Empecemos por el principio (que maldita obviedad)
Uff… que difícil empezar a escribir un libro. Bueno,
tendría que presentarme. Antes de decirles mi nombre les voy a decir quién soy.
O quién no soy mejor: no soy normal. No soy una mujer a quien las cosas le
fueron difíciles en la vida, nunca me tocó sufrir problemas de dinero, ni
problemas de divorcios de padres, ni problemas escolares, digamos que siempre
tuve una vida lo suficientemente calma como para aburrirme hasta límites
insospechados. Lo cual no quiere decir que haya tenido una vida perfecta: muy
por el contrario: creo que tanto aburrimiento y tanto “no pasa naranja” me
llevaron a angustiarme por la nada misma. Bueno, tendría que tener un par de
charlas más con Néstor[1]
que es quien verdaderamente sabe de qué color es el repollo.
El tema es que en vez de jugar a las Barbies yo leía
cuentos. Infantiles y no tanto. Recuerdo tomar los libros que mis padres
dejaban olvidados encima de mesas o pianos. Pero por sobre todas las cosas: no
tenía amigas. Literalmente y no estoy exagerando, no tenía una puta amiga.
Siempre fui demasiado buena, creo que ese fue mi problema. Lo que decían de mí
me afectaba absolutamente demasiado y, seamos sinceros, los comentarios de los
infantes pueden ser muy destructivos. Sobretodo si tenés doce años y pesas 64
kilos.
Sí. 64 kilos. Medía poco más que un ficus enano y ya pesaba
más que mi viejo. Era escandalosamente gorda. Abominable. Bueno, no tanto, pero
esa imagen pensaba YO que los DEMÁS tenían de mí. Hasta hace poco creí que mi
imagen personal era buena, que mi autoestima era elevada y reposaba en límites
correctos o esperados. Pero después me di cuenta de que no era que no tenía
amigas porque era gorda: sino que era gorda porque no tenía amigas. Espero que
se entienda. Es decir, no me gusta explicar mucho todo. Soy más de tirar y
esperar a que se entienda, pero como recién estamos empezando, prefiero
explicar, solo por las dudas. En realidad yo no me veía mal, pero sí me sentía
mal entonces todo lo que hacía era COMER. Mis compañeras del colegio jugaban a
la soga y yo comía, mis compañeros jugaban fútbol y yo comía, ellos eran
perfectos alumnos y yo comía. Mientras ellos juntaban flores yo me enamoraba
estúpidamente de Federico Rodríguez, un compañerito con anteojos que nunca me
iba a dar bola. Simplemente porque pesaba 64kgs y seriamente: porque era rara.
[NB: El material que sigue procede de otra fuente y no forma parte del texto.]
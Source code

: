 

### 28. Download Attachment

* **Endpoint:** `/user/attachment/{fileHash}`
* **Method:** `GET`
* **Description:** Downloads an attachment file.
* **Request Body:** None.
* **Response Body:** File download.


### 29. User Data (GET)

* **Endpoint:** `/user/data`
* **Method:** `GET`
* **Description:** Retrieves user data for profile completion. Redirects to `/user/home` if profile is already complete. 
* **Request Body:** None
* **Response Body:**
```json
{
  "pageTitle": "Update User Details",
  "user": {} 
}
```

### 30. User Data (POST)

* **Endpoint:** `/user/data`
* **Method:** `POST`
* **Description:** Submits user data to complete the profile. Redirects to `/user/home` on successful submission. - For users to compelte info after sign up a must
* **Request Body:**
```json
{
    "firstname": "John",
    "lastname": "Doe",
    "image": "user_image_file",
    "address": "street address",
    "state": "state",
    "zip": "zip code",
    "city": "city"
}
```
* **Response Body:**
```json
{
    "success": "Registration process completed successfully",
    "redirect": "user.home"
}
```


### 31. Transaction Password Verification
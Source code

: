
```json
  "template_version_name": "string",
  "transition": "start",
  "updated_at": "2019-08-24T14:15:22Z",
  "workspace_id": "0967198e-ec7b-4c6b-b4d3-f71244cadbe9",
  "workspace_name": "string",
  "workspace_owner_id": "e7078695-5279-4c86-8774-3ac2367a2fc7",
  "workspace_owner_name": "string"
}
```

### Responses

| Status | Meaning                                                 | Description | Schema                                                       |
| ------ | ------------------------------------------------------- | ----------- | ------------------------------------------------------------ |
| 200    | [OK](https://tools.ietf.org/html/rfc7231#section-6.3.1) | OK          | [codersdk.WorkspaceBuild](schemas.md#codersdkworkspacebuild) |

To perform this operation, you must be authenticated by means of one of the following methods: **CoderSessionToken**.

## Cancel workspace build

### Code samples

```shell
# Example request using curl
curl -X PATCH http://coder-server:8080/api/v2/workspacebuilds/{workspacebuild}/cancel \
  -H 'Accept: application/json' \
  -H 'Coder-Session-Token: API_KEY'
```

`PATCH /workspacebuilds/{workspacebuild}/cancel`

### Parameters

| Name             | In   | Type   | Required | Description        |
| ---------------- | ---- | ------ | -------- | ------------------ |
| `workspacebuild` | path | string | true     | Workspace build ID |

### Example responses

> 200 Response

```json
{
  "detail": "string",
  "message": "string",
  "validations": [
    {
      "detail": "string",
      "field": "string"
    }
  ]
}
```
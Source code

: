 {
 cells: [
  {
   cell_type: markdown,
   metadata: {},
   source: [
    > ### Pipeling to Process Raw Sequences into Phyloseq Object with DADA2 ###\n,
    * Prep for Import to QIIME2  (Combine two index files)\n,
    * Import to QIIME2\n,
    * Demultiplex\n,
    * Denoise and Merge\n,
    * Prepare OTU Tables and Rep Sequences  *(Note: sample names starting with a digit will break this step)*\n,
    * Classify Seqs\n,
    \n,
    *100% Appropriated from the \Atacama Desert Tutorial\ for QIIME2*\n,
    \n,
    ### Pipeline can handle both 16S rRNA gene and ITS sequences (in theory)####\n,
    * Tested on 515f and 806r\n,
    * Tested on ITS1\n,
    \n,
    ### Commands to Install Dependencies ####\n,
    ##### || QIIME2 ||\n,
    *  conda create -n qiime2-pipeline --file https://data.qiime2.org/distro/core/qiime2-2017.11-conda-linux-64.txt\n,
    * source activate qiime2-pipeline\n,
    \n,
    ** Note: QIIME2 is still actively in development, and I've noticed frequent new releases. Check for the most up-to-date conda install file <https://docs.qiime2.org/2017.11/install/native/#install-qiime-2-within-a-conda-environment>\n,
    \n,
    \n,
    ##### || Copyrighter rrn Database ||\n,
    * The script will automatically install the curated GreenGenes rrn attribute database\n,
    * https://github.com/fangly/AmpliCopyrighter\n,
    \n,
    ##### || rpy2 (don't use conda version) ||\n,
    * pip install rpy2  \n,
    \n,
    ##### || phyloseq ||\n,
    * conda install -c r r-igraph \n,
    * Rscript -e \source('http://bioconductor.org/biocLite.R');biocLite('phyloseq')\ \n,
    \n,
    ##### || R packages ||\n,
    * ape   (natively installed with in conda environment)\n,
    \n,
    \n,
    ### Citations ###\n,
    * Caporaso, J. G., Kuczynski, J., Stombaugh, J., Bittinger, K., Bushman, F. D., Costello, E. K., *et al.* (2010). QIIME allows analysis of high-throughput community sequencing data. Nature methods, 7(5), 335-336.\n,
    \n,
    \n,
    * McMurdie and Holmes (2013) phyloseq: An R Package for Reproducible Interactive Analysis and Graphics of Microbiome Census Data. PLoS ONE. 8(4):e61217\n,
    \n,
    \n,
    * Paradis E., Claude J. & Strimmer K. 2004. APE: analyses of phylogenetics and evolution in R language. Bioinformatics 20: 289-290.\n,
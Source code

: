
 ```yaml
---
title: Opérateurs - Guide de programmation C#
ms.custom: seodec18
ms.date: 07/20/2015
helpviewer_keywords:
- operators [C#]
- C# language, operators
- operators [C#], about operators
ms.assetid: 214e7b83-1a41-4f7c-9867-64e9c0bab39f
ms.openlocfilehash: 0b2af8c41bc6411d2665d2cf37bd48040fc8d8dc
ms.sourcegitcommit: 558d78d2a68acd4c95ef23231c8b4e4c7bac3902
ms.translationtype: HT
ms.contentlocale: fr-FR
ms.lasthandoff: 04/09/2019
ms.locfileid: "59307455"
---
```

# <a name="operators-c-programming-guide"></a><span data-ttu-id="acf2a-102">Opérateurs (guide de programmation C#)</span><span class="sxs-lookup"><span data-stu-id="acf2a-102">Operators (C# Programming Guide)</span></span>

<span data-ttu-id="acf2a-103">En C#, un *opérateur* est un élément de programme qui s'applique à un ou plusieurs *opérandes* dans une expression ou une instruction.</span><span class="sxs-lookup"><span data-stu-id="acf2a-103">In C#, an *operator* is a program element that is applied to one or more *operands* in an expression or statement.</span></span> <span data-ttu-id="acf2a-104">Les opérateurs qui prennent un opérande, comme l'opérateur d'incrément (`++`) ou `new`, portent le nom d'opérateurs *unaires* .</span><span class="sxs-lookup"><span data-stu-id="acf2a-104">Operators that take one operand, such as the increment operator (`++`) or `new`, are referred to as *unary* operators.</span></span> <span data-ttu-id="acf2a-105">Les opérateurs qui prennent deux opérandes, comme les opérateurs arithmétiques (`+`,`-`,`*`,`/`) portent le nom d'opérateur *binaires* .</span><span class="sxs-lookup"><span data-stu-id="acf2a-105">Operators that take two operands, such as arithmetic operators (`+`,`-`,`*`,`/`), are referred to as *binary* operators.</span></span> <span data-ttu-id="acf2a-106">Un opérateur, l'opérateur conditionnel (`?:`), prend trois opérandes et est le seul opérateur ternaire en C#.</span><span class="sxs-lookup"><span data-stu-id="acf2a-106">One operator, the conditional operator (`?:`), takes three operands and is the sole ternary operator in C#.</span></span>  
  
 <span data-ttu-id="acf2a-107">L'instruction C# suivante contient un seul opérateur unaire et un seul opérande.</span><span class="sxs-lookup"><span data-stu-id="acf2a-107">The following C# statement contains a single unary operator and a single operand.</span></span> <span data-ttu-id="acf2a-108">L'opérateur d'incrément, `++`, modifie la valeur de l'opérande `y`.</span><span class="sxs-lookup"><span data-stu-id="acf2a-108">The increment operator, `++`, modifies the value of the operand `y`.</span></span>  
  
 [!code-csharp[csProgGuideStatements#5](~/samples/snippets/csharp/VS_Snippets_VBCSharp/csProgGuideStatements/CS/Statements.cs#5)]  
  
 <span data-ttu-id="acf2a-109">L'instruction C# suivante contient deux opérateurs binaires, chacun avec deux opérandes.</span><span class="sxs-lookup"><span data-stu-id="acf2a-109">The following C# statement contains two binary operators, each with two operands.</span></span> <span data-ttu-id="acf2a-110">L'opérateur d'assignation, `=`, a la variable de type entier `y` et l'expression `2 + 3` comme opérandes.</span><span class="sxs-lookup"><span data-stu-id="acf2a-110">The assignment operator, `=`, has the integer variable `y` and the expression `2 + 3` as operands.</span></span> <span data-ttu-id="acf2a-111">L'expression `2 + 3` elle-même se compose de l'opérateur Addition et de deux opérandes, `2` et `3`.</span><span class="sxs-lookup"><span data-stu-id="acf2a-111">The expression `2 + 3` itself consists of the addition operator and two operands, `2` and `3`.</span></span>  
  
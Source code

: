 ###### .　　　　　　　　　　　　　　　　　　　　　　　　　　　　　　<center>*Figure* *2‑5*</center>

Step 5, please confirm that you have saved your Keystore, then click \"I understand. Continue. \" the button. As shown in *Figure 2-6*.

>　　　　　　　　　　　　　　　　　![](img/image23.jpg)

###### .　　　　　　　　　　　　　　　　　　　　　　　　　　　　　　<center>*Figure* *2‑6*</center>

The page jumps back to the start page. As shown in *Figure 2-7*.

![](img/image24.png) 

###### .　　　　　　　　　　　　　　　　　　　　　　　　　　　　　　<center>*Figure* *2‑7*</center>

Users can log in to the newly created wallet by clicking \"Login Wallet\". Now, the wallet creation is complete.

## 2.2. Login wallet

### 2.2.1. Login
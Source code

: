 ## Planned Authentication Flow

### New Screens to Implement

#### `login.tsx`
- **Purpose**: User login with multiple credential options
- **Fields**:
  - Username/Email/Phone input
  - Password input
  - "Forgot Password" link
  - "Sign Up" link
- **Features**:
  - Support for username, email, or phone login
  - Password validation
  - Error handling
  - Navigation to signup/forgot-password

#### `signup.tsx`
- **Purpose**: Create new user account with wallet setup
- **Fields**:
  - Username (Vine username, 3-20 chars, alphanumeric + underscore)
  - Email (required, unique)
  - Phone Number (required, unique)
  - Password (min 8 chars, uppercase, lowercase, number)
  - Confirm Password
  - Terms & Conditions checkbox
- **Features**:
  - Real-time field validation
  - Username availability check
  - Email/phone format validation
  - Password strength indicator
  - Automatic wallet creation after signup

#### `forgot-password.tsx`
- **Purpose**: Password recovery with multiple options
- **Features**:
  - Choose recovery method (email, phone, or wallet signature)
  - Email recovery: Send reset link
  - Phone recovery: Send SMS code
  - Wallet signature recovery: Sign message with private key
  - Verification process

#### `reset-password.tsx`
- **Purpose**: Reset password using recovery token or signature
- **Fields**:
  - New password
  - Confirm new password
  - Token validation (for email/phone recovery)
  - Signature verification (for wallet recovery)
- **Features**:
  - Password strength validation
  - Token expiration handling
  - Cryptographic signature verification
Y sí. Era la preferida de los profesores, nunca faltaba a clases, me pasaba los
recreos caminando sola por el colegio sin emitir palabra y tocaba piano como
los dioses.
Una nena que creció leyendo Bécquer mientras sus compañeras
jugaban a ver quién se pintaba los labios del color más lindo, no es normal. Y
nunca invité a una amiga a mi casa, nunca, nunca, nunca. Nunca me llamaron por
teléfono (quizás de ahí mi quasi- fobia telefónica). Pero no exagero. Creo que
ni yo me sabía mi teléfono de memoria. Bueno, era rara, simplemente, atrozmente
rara. No solamente porque no tenía los mismos hábitos que todas las demás sino
que era bastante acomplejada gracias a mis viejos y compañeritos del colegio.
Dos
ejemplos rapidísimos:
Verónica. ¡Cómo olvidarte! En algún momento pensé que era mi amiga. Resultó ser
una imbécil, como todas las demás. Y además, protagonista de uno de los peores
recuerdos del maldito primero colegio al que fui. Ella delgada y morena. Yo
cuasi obesa y blanca como los dientes de mi gato. Una profesora pidió a alguno
de los alumnos que le alcanzase por favor la guitarra que estaba detrás de un
mostrador de madera. Para acceder a la guitarra había que pasar por un estrecho
(bueno, no tan estrecho) espacio entre pared y mostrador. Yo, voluntariosa y
alumna predilecta, me levanté para alcanzar la guitarra y sucedió lo obvio. No
pasé. Era un tanque, admitámoslo. Verónica, morocha, graciosa, con una sonrisa
resplandeciente y delgada como una arruga se acercó dando saltitos al cántico
de: “yo voy a Slim, voy a Slim, yo voy a Slim, voy a Slim”.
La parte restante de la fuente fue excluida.